_Problem_
What is needed here is an exact repetition of the records below, beginning at the line that has "category: Reflections" and stopping after the line that has "Just for the".

.....

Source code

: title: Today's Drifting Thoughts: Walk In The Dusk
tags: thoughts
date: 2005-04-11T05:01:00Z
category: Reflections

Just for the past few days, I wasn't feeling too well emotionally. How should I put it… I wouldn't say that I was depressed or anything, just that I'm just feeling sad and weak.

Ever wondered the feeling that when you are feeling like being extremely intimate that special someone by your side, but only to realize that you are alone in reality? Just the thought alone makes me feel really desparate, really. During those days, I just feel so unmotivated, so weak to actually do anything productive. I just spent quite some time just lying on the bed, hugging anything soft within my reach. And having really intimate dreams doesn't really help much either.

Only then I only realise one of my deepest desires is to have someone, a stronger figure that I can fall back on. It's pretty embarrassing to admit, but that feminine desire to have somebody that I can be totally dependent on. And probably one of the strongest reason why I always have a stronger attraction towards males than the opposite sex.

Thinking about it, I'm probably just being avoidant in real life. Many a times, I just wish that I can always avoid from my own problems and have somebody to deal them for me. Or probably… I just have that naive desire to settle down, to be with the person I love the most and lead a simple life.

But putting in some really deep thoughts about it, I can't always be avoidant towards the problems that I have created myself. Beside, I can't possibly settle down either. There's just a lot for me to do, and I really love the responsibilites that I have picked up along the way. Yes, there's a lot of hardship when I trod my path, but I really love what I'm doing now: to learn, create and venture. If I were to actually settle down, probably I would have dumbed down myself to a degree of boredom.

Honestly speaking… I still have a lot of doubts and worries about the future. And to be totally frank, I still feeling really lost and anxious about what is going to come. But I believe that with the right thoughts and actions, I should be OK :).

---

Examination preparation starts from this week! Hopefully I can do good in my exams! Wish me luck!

.....

_Result_
category: Reflections

Just for the past few days, I wasn't feeling too well emotionally. How should I put it… I wouldn't say that I was depressed or anything, just that I'm just feeling sad and weak.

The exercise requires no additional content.